What? Declining birth rates have nothing to do with oppressing women. Worker exploitation, poor social safety net, and wealth disparity are squarely to blame.
> Declining birth rates have nothing to do with oppressing women.
I think the point was the opposite: countries with limited respect and opportunities for women have higher birth rates because women have less control over whether they have children and if good careers aren’t an option anyway there’s less opportunity cost to staying home with a child.
Just implement a repartition retirement system and small incentive per child which diminish after the third, boom, 2.1 fertility rate for most of the 21rst century.
At least for now, the destruction of our retirement system and our current trend towards capitalization is already killing our fertility rate, and the idiots pushing this will once again realize this too late, because this is what they do.
The adversarial framing here is a poor way to express the same point. Raising children is hard and has significant risks for the mother. If that cost is primarily paid by the mother many women will choose to have fewer children, space them further apart, etc. unless they aren't given as much control of their own lives. That's the oppressiveness we're talking about and it's not a simple “do women have basic rights?” boolean parameter — for example, Japanese women have many rights but there's a strong social expectation that women have to pick an entire package where getting married means they're expected to stop working as soon as they have a child and will stay home taking care of the child and their husband's parents, which extends to things like whether an employer will give them a job.

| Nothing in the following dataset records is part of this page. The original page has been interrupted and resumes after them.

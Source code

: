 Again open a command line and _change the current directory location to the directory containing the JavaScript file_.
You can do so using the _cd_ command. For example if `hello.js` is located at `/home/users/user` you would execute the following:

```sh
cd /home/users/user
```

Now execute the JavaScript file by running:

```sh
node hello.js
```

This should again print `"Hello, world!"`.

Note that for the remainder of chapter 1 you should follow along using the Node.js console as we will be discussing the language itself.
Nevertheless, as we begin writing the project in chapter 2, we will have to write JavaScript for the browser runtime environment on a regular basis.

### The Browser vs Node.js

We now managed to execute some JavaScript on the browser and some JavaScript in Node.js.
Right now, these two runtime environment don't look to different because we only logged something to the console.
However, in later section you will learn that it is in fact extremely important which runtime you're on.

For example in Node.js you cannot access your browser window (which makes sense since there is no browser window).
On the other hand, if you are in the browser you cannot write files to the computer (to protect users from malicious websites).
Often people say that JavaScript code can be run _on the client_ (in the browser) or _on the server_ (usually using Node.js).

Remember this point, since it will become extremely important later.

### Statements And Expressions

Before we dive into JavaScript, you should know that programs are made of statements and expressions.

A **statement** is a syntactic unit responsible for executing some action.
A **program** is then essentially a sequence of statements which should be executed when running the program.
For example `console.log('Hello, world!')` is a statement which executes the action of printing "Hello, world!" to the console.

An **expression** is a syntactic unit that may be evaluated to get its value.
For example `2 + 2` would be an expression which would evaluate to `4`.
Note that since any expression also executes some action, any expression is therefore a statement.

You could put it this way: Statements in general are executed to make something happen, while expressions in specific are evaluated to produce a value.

France is a good illustration of that point (along with Scandinavia) — there are less rigid expectations around family structures (children don't force you to stay in a bad relationship), women aren't considered bad mothers if they keep working, and especially having state-funded childcare and financial support. I've never lived in the EU but have friends from a number of countries and the contrast is pretty stark — the Germans talked about how much better the U.S. is at not shaming mothers for not giving up their professional careers, the French/Danish/Dutch parents talked about how much you have to pay out of pocket for things which are provided by their taxes. (Everyone talked about how much more healthcare costs & how frustrating the billing is, of course.)
> boom, 2.1 fertility rate for most of the 21rst century.

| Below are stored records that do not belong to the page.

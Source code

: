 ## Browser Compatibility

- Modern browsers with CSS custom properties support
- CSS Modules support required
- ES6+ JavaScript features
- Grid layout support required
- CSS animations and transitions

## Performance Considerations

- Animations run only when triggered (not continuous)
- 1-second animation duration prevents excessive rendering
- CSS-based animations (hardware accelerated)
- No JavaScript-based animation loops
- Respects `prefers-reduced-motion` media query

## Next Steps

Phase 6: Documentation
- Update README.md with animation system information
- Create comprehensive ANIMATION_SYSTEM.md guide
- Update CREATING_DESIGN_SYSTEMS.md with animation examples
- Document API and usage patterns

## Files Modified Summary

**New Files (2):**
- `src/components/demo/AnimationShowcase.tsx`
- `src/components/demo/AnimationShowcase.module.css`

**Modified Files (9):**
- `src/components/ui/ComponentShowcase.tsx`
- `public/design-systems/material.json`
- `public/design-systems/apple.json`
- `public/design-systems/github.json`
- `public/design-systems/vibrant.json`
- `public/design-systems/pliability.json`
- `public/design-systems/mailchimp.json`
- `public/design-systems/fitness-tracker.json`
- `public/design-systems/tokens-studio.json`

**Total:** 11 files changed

This has nothing to do with the policies you mention. It has everything to do with the fact that the most popular name for newly born boys is now "Muhammed" (or some other spelling variant of it).
It's not that simple: France appears to have higher birth rates even if you exclude the children of immigrants, which does suggest that other policies factor into it:
I know, I'm saying the original point is wrong. People stopped having children because raising children costs a ton, is a lot of work, and they don't have the financial means to do so while supporting themselves. It has nothing to do with how oppressed women are.
I think your problem is that you’re framing this as a contradiction when it’s actually the same point from another angle: in more egalitarian societies, women say that’s a lot of work and choose not to have as many (or any) children.